The Muse struck when Number One Son informed me – obviously leaving it until 10 minutes before bedtime (or wine o’clock as it is otherwise known) – that essential equipment for the following day included a space ship constructed from junk. I threw myself into this challenge with all the speed of a woman desperate to get to her restorative glass of elixir-promising-new-life at the end of her Quest. Egg boxes, loo rolls and silver foil made a pretty convincing frame (or ‘superstructure’ according to Sam) but it just needed that little bit extra.
An up-ended handbag provided some excellent flames (red sweet wrappers) and two very authentic looking booster rockets (or Tampax as they are more commonly known).
I made two very distinct school-girl errors here.
- It is unwise to underestimate the fascination that sanitary products hold over small boys. They are articles of mystery and wonder that have played many roles before the booster rockets.
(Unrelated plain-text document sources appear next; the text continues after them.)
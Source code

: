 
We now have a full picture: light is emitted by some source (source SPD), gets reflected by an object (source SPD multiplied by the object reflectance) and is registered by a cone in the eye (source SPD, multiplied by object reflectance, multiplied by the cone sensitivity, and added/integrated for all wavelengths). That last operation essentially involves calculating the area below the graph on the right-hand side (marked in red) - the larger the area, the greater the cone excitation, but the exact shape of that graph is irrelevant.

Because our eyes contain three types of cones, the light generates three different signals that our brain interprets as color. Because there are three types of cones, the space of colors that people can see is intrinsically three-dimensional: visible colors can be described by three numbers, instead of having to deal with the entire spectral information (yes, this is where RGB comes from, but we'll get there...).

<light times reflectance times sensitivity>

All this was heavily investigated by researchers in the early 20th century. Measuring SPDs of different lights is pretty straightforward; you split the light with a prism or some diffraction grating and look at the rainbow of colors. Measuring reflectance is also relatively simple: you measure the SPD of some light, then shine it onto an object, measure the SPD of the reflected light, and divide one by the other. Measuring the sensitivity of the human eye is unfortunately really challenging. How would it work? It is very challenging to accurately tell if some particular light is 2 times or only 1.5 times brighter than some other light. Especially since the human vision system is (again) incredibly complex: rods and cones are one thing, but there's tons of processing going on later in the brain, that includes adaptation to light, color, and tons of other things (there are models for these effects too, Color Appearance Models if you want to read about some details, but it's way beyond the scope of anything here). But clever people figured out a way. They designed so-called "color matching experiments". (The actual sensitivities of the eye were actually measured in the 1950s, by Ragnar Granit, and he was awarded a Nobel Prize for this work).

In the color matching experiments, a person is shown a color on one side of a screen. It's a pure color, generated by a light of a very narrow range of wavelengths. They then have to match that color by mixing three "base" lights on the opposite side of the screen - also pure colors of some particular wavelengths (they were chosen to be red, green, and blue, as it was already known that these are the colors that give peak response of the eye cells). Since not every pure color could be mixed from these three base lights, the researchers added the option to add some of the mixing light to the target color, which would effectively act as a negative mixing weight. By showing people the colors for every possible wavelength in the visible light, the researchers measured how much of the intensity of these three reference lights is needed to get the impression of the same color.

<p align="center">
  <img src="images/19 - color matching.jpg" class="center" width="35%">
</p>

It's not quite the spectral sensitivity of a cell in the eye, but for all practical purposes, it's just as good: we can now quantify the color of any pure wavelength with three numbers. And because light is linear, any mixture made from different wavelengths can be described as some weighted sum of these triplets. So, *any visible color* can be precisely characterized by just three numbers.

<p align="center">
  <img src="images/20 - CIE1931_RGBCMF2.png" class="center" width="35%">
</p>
Previous guises have included: mice to tease the cat with, Cannons for firing at Granny, scientific experimentation in absorption devices and probably many and various other uses outside their original and intended remit.
- It is essential to question the use to which any construction or contraption is to be put.
It was not until the joy that is Parent’s Evening came around that the full extent Number One Son’s Show and Tell, and the full horror of just what use the Junk Rocket had been put to, became clear.
As I headed off ‘up the school’ to discover how many ‘chocolate biscuits’ versus how many ‘kicks in pants’ were required amongst my various offspring it did not occur to me to think that what may be necessary was not the accessory of an Irascible Husband or a Winning Smile but actually some sort of Large Hat and perhaps Wig or False-Nose in order to escape the scene unrecognised.
Having failed to dodge the Uber-Smug Mother of Perfection and then been unable to resist indulging in our usual form of self-torture (sneakypeaks at Girls Literacy Books) the now Thoroughly Depressed Husband and I headed for the Form Rooms at our allotted time to meet this year’s lucky teachers of our progeny.
Being met with a heavy and heartfelt sigh of ‘Ahh, Sam’s Mummy and Daddy’ is familiar, if less than ideal, but it turns out that barely contained mirth is also a bad sign.
It seems that the Rubbish Rocket was not in fact needed to demonstrate any sort of space exploration topic but rather to illustrate a discussion of the merits of the mantra “Repair, Reuse, and Recycle”.
To this end the class had been required to present to a school assembly an article they had made from bits of recycling and describe its constituent parts. This, apparently, my delightful son did with great aplomb, but being of a scientific turn of mind, and expansive nature he was extremely difficult to stop once started.
This meant that the whole school was treated to his explanation of the ‘booster rockets’ and their uses – including the now immortal phrase – ‘mummy sticks them in her bottom when she is grumpy but she is much better now and can even sit down’.
I think we shall shortly be changing schools.